Both of these concerns strike me both ridiculous and a little insulting.
Calling my concerns ridiculous is a little insulting as a matter of cold fact, so maybe don't ask question you don't want answered, and then insult people for the answers you asked for? Don't ask for people's lived experience and then take a dump on it, eh? Also claiming my experiences are "insulting" to some unnamed, anonymous person is some pretty next-level stuff lol.
Are you like, insulted that I wouldn't play in your campaign or something? Surely you wouldn't want me to? There's not much worse than a player who really doesn't want to be there.
Why should they play something else? While I prefer a few other systems (e.g. Tiny Dungeon, Savage Worlds, Barbarians of Lemuria, and, occasionally Rolemaster) to D&D, some people don't want to learn and/or purchase other systems. I know other people that have similar experiences and, as a result, D&D becomes the compromise system for fantasy. However some of those same players not wanting to purchase and/or learn a new system (other than D&D) are fine with customizing the campaign by limiting options. Plus, D&D has a long history of house ruling and campaign customization to tailor the experience.
????
Where did I say "should"? This seems like it's based on you reading words that aren't there. I'm talking about my own preferences.
38 years and multiple all human campaigns later and I've never once seen this.
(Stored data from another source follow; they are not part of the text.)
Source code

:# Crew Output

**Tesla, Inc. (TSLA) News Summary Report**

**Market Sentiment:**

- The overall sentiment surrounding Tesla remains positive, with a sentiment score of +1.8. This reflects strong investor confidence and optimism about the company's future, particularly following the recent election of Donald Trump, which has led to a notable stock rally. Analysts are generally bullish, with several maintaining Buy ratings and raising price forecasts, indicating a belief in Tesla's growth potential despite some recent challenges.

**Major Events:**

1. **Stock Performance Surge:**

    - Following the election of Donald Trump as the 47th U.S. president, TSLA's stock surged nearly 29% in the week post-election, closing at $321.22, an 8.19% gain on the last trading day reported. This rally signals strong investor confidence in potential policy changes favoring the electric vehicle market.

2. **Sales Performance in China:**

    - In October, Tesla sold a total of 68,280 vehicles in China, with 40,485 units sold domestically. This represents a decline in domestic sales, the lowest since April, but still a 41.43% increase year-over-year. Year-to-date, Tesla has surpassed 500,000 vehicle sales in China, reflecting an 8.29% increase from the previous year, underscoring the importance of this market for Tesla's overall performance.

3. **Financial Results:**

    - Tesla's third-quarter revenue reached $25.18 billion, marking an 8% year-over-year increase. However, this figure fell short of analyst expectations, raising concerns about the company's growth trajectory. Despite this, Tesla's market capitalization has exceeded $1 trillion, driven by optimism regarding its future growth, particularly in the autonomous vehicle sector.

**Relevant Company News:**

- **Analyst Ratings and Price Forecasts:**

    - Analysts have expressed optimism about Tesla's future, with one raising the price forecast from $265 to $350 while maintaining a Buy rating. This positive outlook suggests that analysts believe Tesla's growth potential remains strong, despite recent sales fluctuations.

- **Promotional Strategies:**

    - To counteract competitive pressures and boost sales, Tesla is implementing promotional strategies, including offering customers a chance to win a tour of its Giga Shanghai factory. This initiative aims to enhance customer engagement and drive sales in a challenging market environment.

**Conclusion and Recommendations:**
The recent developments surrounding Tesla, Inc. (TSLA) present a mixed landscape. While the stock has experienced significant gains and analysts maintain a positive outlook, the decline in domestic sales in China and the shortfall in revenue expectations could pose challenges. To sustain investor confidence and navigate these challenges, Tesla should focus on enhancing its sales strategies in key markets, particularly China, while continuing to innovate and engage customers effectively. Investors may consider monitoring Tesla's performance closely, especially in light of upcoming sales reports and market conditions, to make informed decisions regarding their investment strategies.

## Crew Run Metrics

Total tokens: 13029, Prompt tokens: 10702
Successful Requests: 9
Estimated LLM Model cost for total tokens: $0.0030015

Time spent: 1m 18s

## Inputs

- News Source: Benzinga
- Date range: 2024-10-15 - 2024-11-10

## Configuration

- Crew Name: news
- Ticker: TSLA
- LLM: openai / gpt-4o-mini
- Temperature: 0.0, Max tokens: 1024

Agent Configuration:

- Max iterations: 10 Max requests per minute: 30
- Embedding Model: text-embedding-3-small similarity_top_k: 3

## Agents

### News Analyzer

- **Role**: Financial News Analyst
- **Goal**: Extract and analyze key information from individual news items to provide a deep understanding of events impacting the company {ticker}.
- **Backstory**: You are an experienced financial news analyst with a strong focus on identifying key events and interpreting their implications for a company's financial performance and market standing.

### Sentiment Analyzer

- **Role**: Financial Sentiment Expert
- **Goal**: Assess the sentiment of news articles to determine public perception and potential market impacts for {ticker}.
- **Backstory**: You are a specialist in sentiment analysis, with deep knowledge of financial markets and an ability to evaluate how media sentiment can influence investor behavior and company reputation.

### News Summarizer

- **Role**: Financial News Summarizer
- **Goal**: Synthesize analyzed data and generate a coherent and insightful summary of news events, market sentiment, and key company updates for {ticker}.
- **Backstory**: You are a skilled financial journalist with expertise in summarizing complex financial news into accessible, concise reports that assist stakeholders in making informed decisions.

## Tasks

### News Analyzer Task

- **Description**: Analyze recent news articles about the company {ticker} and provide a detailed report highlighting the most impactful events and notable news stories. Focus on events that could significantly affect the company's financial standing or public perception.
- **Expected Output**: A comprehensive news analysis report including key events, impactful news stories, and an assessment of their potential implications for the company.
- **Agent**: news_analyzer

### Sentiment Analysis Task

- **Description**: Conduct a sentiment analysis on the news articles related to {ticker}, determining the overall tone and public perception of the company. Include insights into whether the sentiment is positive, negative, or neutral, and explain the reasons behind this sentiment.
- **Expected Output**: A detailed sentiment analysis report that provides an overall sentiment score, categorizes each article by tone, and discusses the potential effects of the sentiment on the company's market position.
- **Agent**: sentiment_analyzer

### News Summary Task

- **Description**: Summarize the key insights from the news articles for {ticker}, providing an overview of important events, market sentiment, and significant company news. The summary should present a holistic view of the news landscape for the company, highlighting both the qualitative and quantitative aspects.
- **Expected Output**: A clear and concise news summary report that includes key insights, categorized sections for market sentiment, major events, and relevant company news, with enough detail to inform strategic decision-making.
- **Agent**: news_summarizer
This comment is pretty off base I think.
You say that, but I've seen it happen, multiple times, with human-only campaigns people are suggesting, IRL and on the internet. And the fact that you and Reynard seem so outraged and keen to dismiss it outright, even though it's my lived experience makes me feel like I might have struck a nerve, rather than being "off-base".
To be clear, I don't mean "that's what ur doing u racists!" or something, I mean "I guess you are planning on a single-ethnicity group of PCs from a single town" (or have done that before) and are alarmed that some people might find that a bit concerning.
I would have first guessed they were trying to play something historical that would have been roughly that way and didn't want the focus to be on the fact one PC didn't fit the setting. (Something set in Japan without Tom Cruise, or set in Scandinavia without Arak, or pre-Viking Americas without who knows what, or....). I guess I should feel lucky that I haven't played with folks who would have made me guess something unpleasant.
That's the thing though, isn't it?
This is D&D. From when I started playing it, back in 1989, it had a colourful and wild cast of species, races, cultures, ethnicities. The first settings I saw were Taladas, Spelljammer and the Forgotten Realms. All of them extremely diverse (and Taladas actually more "real"-feeling than Anaslon for it). Every party I read about in D&D novels was diverse-as-hell, at least in terms of background and species. Even outside of D&D, whilst LotR's hobbits may all be from one little town, they're mixing with a half-elf (in D&D terms), an elf, a dwarf, humans from distant cultures and so on. I didn't even run into the idea of an "all-human" campaign until it was mentioned in a setting book a year or three later.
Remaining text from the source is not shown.